At issue is whether to dismantle the FAA such that the air-traffic-control system is a separate entity—perhaps a nongovernment entity—from the certification and standard-setting operation. House Transportation and Infrastructure Committee Chairman Bill Shuster wants air-traffic control to become its own nonprofit, and he is working hard to convince ranking member Peter DeFazio that he can write a bill that won’t hurt the FAA’s funding or governmental abilities. DeFazio has yet to be convinced.
(I wrote about the FAA debate between DeFazio and Shuster in a special report on the committee that published last week. Shuster and I will discuss the topic further at a National Journal LIVE event on Tuesday.)
Shuster’s plan for the FAA reorganization is definitely bold, but it shouldn’t be a surprise to anybody. “This is nothing new. The Clinton administration tried to do it,” he told me recently. “Everybody’s now to the point of, ‘We all have the same frustrations, the same complaints.’ Now you have labor talking about it. You have general aviation. You have the airlines, the major airlines, manufacturers, everybody, Republicans, Democrats.”
Not so fast, Mr. Shuster. Yes, there is broad agreement that air-traffic control needs to be sheltered from sequestration and the annual government funding cycle. Beyond that, there are many concerns and a whole lot more questions about actually making it a nongovernment entity. For example, the Alliance for Aviation Across America, which represents small airports, farmers (think crop dusters), and individuals who own airplanes, is worried that the new nonprofit would charge “user fees” based on take-off and landing that would hurt small aviation.
“The imposition of any user-fee tax would hurt businesses and farms that rely on general-aviation aircraft and add an immense bureaucratic burden to these businesses and groups,” said Selena Shilad, the group’s executive director.
Ed Bolen, president and CEO of the National Business Aviation Association, which represents people who use small aircraft for business purposes, added another caveat at a recent congressional hearing. “A dialogue about finding a new governance structure is appropriate, but the composition and scope of its authority matters. Congress must retain authority over taxes, fees, and charges. This is not a responsibility that can be transferred, delegated, or outsourced.”
These are just two examples of the types of complaints that will be voiced as Shuster and DeFazio work their way through a bill. There will be competing arguments. The airlines, for example, will want to keep their costs down—already chafing at the passenger and fuel taxes imposed on them. The airports—big and small—will want to protect the funds that allow them to build more runways and hangars. The math won’t favor everyone all the time.
Here’s where Rinaldi comes in.
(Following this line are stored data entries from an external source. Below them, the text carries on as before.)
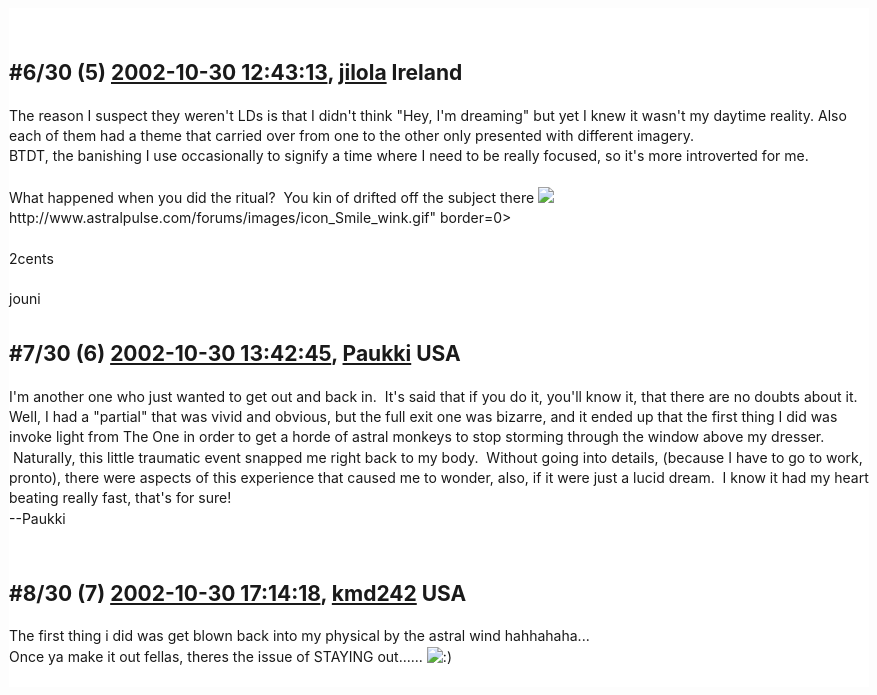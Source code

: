 <br>
</section>

## \#6/30 (5) [2002-10-30 12:43:13](https://www.astralpulse.com/forums/index.php?msg=15621), [jilola](https://www.astralpulse.com/forums/profile/?u=755) Ireland ##
<section>
The reason I suspect they weren't LDs is that I didn't think "Hey, I'm dreaming" but yet I knew it wasn't my daytime reality. Also each of them had a theme that carried over from one to the other only presented with different imagery.
<br>
BTDT, the banishing I use occasionally to signify a time where I need to be really focused, so it's more introverted for me.
<br>
<br>
What happened when you did the ritual?  You kin of drifted off the subject there
<img class="bbc_link" href="http://www.astralpulse.com/forums/images/icon_Smile_wink.gif" rel="noopener" src='"&lt;a' target="_blank"/>
http://www.astralpulse.com/forums/images/icon_Smile_wink.gif" border=0&gt;
<br>
<br>
2cents
<br>
<br>
jouni
</section>

## \#7/30 (6) [2002-10-30 13:42:45](https://www.astralpulse.com/forums/index.php?msg=15629), [Paukki](https://www.astralpulse.com/forums/profile/?u=1161) USA ##
<section>
I'm another one who just wanted to get out and back in.  It's said that if you do it, you'll know it, that there are no doubts about it. Well, I had a "partial" that was vivid and obvious, but the full exit one was bizarre, and it ended up that the first thing I did was invoke light from The One in order to get a horde of astral monkeys to stop storming through the window above my dresser.  Naturally, this little traumatic event snapped me right back to my body.  Without going into details, (because I have to go to work, pronto), there were aspects of this experience that caused me to wonder, also, if it were just a lucid dream.  I know it had my heart beating really fast, that's for sure!
<br>
--Paukki
<br>
<br>
</section>

## \#8/30 (7) [2002-10-30 17:14:18](https://www.astralpulse.com/forums/index.php?msg=15643), [kmd242](https://www.astralpulse.com/forums/profile/?u=1367) USA ##
<section>
The first thing i did was get blown back into my physical by the astral wind hahhahaha...
<br>
Once ya make it out fellas, theres the issue of STAYING out......
<img alt=":)" class="smiley" src="https://www.astralpulse.com/forums/Smileys/fugue/smiley.png" title="Smiley"/>
<br>
<br>
</section>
NATCA could wind up casting the deciding vote in fights about who pays for what and how the system will work. Any FAA overhaul would most directly impact his members, so they are paying close attention. At the Aero Club, Rinaldi was blunt about these internal squabbles. “We all have our parochial positions. I can name them all if you want me to,” he said. “We must set aside parochial issues.”
Well aware of his delicate position in the stakeholder realm, Rinaldi didn’t venture further into his own recommendations other than to repeat that the status quo is unacceptable and that the new agency should have a robust and predictable funding stream. After suffering sequestration and furloughs, NATCA is clearly open to a new way of doing things. So are others in the aviation community. It’s now up to Shuster and DeFazio to come up with something that will balance everyone’s interests, parochial or not.
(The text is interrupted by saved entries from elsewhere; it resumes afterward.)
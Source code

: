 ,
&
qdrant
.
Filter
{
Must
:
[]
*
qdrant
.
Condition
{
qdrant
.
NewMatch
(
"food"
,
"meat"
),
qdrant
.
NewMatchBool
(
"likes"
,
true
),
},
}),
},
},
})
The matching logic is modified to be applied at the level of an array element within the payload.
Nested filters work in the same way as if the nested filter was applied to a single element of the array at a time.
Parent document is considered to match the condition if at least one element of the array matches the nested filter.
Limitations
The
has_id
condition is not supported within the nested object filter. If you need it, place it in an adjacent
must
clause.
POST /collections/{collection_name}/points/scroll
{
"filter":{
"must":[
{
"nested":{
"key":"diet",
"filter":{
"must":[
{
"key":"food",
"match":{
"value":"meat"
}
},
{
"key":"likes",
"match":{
For our insiders: What are the advantages of a nonprofit air-traffic-control system? What are the potential problems? What can we learn from other countries who have adopted this model? Why is U.S. airspace different? What other options are there? Would it be better if the FAA became an independent government agency like the U.S. Postal Service? What “parochial” interests could get in the way of an FAA deal? How can they be overcome?